▶ To do: Search the records below for "AWS Amplify Github". Return that line and all remaining lines exactly.

Dataset entries:
BEGIN

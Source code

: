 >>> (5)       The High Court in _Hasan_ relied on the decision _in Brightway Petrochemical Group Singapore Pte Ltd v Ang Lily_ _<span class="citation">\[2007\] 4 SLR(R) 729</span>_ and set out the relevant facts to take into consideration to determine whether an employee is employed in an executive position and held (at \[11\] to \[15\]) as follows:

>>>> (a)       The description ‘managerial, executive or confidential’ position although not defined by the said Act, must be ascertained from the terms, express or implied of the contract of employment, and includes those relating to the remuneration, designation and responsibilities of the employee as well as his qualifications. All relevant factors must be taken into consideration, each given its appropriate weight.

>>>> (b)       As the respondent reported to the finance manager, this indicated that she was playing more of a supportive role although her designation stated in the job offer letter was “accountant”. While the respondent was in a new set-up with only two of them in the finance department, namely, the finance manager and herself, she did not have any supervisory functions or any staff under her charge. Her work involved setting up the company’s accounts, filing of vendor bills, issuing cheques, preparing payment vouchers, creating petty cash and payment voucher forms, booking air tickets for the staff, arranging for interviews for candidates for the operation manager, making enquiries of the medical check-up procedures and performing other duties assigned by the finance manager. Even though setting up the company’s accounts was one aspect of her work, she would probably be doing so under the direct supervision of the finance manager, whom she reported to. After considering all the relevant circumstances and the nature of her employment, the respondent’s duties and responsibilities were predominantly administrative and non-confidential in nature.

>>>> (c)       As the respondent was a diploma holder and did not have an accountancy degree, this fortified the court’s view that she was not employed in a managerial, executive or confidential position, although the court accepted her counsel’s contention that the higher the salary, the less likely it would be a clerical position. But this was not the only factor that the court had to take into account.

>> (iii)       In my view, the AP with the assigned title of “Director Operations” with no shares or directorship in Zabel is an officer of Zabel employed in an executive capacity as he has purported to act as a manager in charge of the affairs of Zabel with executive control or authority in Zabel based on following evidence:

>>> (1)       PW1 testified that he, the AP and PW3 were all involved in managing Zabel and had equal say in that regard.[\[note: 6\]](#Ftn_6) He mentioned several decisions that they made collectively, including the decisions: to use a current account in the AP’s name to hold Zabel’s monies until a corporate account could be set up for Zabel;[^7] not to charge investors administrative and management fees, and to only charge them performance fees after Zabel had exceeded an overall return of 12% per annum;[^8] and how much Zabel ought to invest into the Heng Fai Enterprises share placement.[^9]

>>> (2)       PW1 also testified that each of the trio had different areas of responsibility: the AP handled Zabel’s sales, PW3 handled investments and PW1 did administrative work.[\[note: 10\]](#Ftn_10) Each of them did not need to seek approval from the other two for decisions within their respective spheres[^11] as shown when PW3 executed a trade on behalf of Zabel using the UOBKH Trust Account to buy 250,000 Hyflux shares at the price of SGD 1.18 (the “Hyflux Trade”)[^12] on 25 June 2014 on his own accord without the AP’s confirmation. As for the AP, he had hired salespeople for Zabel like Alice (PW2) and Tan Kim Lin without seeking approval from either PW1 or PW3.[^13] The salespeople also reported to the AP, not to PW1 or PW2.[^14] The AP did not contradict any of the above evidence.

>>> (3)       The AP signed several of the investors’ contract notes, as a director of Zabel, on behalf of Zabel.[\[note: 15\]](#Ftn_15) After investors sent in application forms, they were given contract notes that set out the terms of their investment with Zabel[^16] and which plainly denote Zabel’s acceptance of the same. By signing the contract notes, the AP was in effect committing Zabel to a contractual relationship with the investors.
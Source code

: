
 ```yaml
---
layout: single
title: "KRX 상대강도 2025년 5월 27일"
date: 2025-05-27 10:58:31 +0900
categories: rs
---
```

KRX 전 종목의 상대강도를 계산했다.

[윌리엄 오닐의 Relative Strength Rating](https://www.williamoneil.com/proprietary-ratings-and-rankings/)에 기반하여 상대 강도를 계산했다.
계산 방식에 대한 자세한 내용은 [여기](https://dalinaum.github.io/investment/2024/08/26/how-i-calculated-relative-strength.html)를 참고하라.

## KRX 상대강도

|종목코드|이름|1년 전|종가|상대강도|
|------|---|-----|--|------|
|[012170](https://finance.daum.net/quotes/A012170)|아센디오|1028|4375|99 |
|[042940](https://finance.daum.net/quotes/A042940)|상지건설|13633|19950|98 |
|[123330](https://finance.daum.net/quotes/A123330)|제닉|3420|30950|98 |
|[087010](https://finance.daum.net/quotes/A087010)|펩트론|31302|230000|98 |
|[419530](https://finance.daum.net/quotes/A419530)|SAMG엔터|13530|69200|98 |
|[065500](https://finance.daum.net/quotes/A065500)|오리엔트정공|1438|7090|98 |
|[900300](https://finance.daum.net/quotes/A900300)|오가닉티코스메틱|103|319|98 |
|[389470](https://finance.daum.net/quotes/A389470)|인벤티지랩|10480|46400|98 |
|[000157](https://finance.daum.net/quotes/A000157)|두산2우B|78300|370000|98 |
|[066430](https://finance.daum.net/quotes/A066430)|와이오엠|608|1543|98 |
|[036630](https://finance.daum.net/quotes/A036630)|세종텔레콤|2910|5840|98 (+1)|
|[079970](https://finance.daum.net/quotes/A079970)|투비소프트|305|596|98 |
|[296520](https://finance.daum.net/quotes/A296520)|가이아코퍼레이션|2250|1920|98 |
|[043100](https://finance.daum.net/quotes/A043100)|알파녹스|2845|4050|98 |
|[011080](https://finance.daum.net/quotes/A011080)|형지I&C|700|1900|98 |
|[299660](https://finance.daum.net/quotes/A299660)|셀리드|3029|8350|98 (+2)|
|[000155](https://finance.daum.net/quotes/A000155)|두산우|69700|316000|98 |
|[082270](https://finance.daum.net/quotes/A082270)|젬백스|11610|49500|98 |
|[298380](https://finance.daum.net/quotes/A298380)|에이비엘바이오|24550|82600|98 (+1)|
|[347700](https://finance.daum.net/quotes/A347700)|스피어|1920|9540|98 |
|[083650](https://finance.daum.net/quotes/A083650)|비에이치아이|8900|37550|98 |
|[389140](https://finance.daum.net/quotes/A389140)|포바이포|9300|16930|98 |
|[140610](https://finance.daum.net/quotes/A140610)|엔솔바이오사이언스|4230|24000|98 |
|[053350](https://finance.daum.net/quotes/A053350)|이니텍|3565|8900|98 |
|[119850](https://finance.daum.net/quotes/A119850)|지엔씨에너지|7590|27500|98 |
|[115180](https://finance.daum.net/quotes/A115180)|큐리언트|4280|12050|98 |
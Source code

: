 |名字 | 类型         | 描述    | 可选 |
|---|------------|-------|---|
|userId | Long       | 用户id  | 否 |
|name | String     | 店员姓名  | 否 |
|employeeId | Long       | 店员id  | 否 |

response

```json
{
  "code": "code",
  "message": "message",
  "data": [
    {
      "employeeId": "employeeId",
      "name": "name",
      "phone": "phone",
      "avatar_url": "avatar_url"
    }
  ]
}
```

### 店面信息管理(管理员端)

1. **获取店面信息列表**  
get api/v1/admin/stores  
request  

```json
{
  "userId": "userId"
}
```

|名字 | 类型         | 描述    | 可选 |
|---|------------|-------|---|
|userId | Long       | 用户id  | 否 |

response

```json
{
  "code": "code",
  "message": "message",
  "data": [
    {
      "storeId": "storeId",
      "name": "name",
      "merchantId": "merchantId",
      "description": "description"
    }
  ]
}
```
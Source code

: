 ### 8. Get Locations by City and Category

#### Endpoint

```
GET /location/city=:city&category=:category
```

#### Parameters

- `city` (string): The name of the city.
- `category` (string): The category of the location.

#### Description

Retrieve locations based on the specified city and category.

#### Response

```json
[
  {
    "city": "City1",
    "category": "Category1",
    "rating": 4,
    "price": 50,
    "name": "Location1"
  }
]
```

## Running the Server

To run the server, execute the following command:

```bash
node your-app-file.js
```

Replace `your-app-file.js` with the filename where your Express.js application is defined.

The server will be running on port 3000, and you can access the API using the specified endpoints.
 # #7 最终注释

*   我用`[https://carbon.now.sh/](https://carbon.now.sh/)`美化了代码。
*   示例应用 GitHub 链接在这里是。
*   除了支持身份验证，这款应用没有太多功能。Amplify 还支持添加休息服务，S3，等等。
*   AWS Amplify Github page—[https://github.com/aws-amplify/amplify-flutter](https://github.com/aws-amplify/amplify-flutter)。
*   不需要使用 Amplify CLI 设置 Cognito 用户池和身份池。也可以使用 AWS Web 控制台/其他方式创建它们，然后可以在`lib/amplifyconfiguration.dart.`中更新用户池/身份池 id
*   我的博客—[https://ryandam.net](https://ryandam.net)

END

▶ Solution below:
*   AWS Amplify Github page—[https://github.com/aws-amplify/amplify-flutter](https://github.com/aws-amplify/amplify-flutter)。
*   不需要使用 Amplify CLI 设置 Cognito 用户池和身份池。也可以使用 AWS Web 控制台/其他方式创建它们，然后可以在`lib/amplifyconfiguration.dart.`中更新用户池/身份池 id
*   我的博客—[https://ryandam.net](https://ryandam.net)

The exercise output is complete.